One day during my senior year, while searching for a cloistered nook in which to puke, I spotted Scott, already retching. And then it happened again. I saw him heaving his brains out over a trash can. And again, and again. A few times, I even saw him dart from the track halfway through a workout to throw up, and then come back and finish the intervals. Turns out, he was as tough as titanium screws. I wasn’t gaining on him from the start to the finish of each season because I was outworking him. Late in my college career he and I were doing the
exact
same workouts, stride for stride. Perhaps I was gaining on him because I had a low baseline and a
rapid training response. Long before I had ever even heard of HERITAGE or high and low “responders,” I would literally start each season with the same positive self-talk: “Don’t worry, they’ll all be in better shape, but you respond to training like it’s rocket fuel.”

When one HERITAGE study scientist examined some of my genetic data, he indicated that I am likely an above-average responder to aerobic training. I also know that my blood pressure drops rapidly when I exercise.

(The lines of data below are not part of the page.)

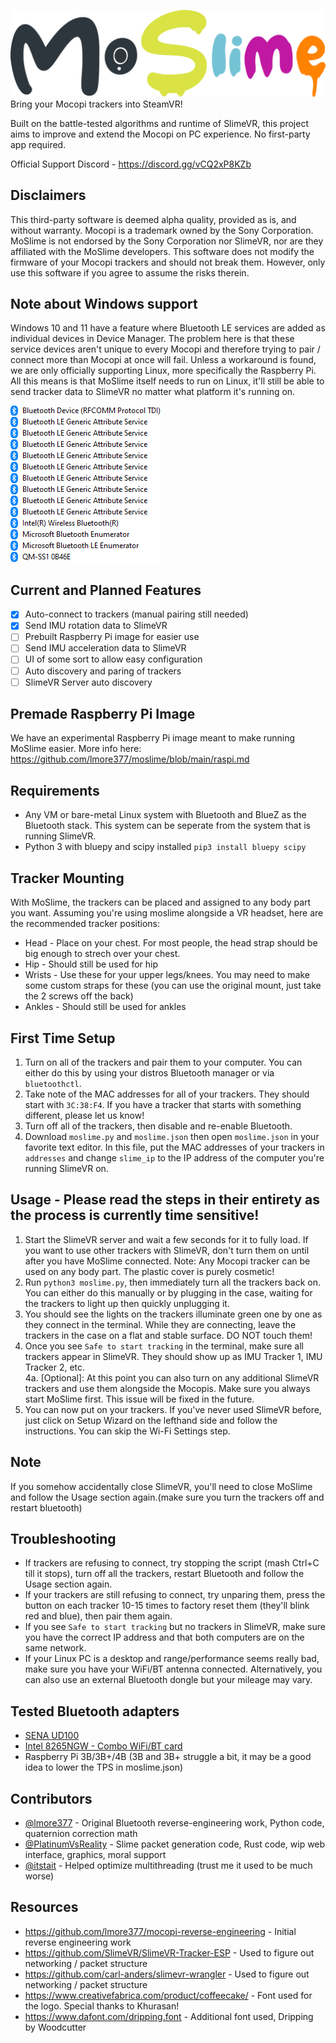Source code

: ![moslime](resources/moslime_logo.png)
Bring your Mocopi trackers into SteamVR!

Built on the battle-tested algorithms and runtime of SlimeVR, this project aims to improve and extend the Mocopi on PC experience. No first-party app required.

Official Support Discord - https://discord.gg/vCQ2xP8KZb

## Disclaimers
This third-party software is deemed alpha quality, provided as is, and without warranty.
Mocopi is a trademark owned by the Sony Corporation. MoSlime is not endorsed by the Sony Corporation nor SlimeVR, nor are they affiliated with the MoSlime developers.
This software does not modify the firmware of your Mocopi trackers and should not break them. However, only use this software if you agree to assume the risks therein.

## Note about Windows support
Windows 10 and 11 have a feature where Bluetooth LE services are added as individual devices in Device Manager. The problem here is that these service devices aren't unique to every Mocopi and therefore trying to pair / connect more than Mocopi at once will fail. Unless a workaround is found, we are only officially supporting Linux, more specifically the Raspberry Pi. All this means is that MoSlime itself needs to run on Linux, it'll still be able to send tracker data to SlimeVR no matter what platform it's running on. 

![windows bt stack. i wish l could take screenshots](resources/windows-bt.png)

## Current and Planned Features
- [x] Auto-connect to trackers (manual pairing still needed) 
- [x] Send IMU rotation data to SlimeVR
- [ ] Prebuilt Raspberry Pi image for easier use
- [ ] Send IMU acceleration data to SlimeVR
- [ ] UI of some sort to allow easy configuration
- [ ] Auto discovery and paring of trackers
- [ ] SlimeVR Server auto discovery

## Premade Raspberry Pi Image
We have an experimental Raspberry Pi image meant to make running MoSlime easier. More info here: https://github.com/lmore377/moslime/blob/main/raspi.md

## Requirements
 - Any VM or bare-metal Linux system with Bluetooth and BlueZ as the Bluetooth stack. This system can be seperate from the system that is running SlimeVR.
 - Python 3 with bluepy and scipy installed `pip3 install bluepy scipy`

## Tracker Mounting
With MoSlime, the trackers can be placed and assigned to any body part you want. Assuming you're using moslime alongside a VR headset, here are the recommended tracker positions:
 - Head   - Place on your chest. For most people, the head strap should be big enough to strech over your chest.
 - Hip    - Should still be used for hip
 - Wrists - Use these for your upper legs/knees. You may need to make some custom straps for these (you can use the original mount, just take the 2 screws off the back)
 - Ankles - Should still be used for ankles

## First Time Setup
1. Turn on all of the trackers and pair them to your computer. You can either do this by using your distros Bluetooth manager or via `bluetoothctl`.
2. Take note of the MAC addresses for all of your trackers. They should start with `3C:38:F4`. If you have a tracker that starts with something different, please let us know!
3. Turn off all of the trackers, then disable and re-enable Bluetooth.
4. Download `moslime.py` and `moslime.json` then open `moslime.json` in your favorite text editor. In this file, put the MAC addresses of your trackers in `addresses` and change `slime_ip` to the IP address of the computer you're running SlimeVR on.

## Usage - Please read the steps in their entirety as the process is currently time sensitive!
1. Start the SlimeVR server and wait a few seconds for it to fully load. If you want to use other trackers with SlimeVR, don't turn them on until after you have MoSlime connected. Note: Any Mocopi tracker can be used on any body part. The plastic cover is purely cosmetic!
2. Run `python3 moslime.py`, then immediately turn all the trackers back on. You can either do this manually or by plugging in the case, waiting for the trackers to light up then quickly unplugging it.
3. You should see the lights on the trackers illuminate green one by one as they connect in the terminal. While they are connecting, leave the trackers in the case on a flat and stable surface. DO NOT touch them!
4. Once you see `Safe to start tracking` in the terminal, make sure all trackers appear in SlimeVR. They should show up as IMU Tracker 1, IMU Tracker 2, etc.\
 4a. [Optional]: At this point you can also turn on any additional SlimeVR trackers and use them alongside the Mocopis. Make sure you always start MoSlime first. This issue will be fixed in the future.
5. You can now put on your trackers. If you've never used SlimeVR before, just click on Setup Wizard on the lefthand side and follow the instructions. You can skip the Wi-Fi Settings step.

## Note
If you somehow accidentally close SlimeVR, you'll need to close MoSlime and follow the Usage section again.(make sure you turn the trackers off and restart bluetooth)

## Troubleshooting
 - If trackers are refusing to connect, try stopping the script (mash Ctrl+C till it stops), turn off all the trackers, restart Bluetooth and follow the Usage section again.
 - If your trackers are still refusing to connect, try unparing them, press the button on each tracker 10-15 times to factory reset them (they'll blink red and blue), then pair them again.
 - If you see `Safe to start tracking` but no trackers in SlimeVR, make sure you have the correct IP address and that both computers are on the same network.
 - If your Linux PC is a desktop and range/performance seems really bad, make sure you have your WiFi/BT antenna connected. Alternatively, you can also use an external Bluetooth dongle but your mileage may vary. 

## Tested Bluetooth adapters
 - [SENA UD100](http://www.senanetworks.com/ud100-g03.hl)
 - [Intel 8265NGW - Combo WiFi/BT card](https://www.intel.com/content/www/us/en/products/sku/94150/intel-dual-band-wirelessac-8265/specifications.hl)
 - Raspberry Pi 3B/3B+/4B (3B and 3B+ struggle a bit, it may be a good idea to lower the TPS in moslime.json)

## Contributors
 - [@lmore377](https://github.com/lmore377) - Original Bluetooth reverse-engineering work, Python code, quaternion correction math
 - [@PlatinumVsReality](https://github.com/PlatinumVsReality) - Slime packet generation code, Rust code, wip web interface, graphics, moral support
 - [@itstait](https://github.com/itstait) - Helped optimize multithreading (trust me it used to be much worse)

## Resources
 - https://github.com/lmore377/mocopi-reverse-engineering - Initial reverse engineering work
 - https://github.com/SlimeVR/SlimeVR-Tracker-ESP - Used to figure out networking / packet structure
 - https://github.com/carl-anders/slimevr-wrangler - Used to figure out networking / packet structure
 - https://www.creativefabrica.com/product/coffeecake/ - Font used for the logo. Special thanks to Khurasan!
 - https://www.dafont.com/dripping.font - Additional font used, Dripping by Woodcutter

And I suspect, based on the kind of training that most benefited me in college, that I am an even greater responder to sprint-based workouts. Just as for aerobic training, low and high responders have been documented in experiments that use training programs based on explosive exercise. (If there is a lesson to be gleaned from this branch of exercise genetics, it’s that there is no one-size-fits-all training plan. If you suspect that you aren’t responding as well to a particular training stimulus as your training partner, you might be right. Rather than giving up, try something different.)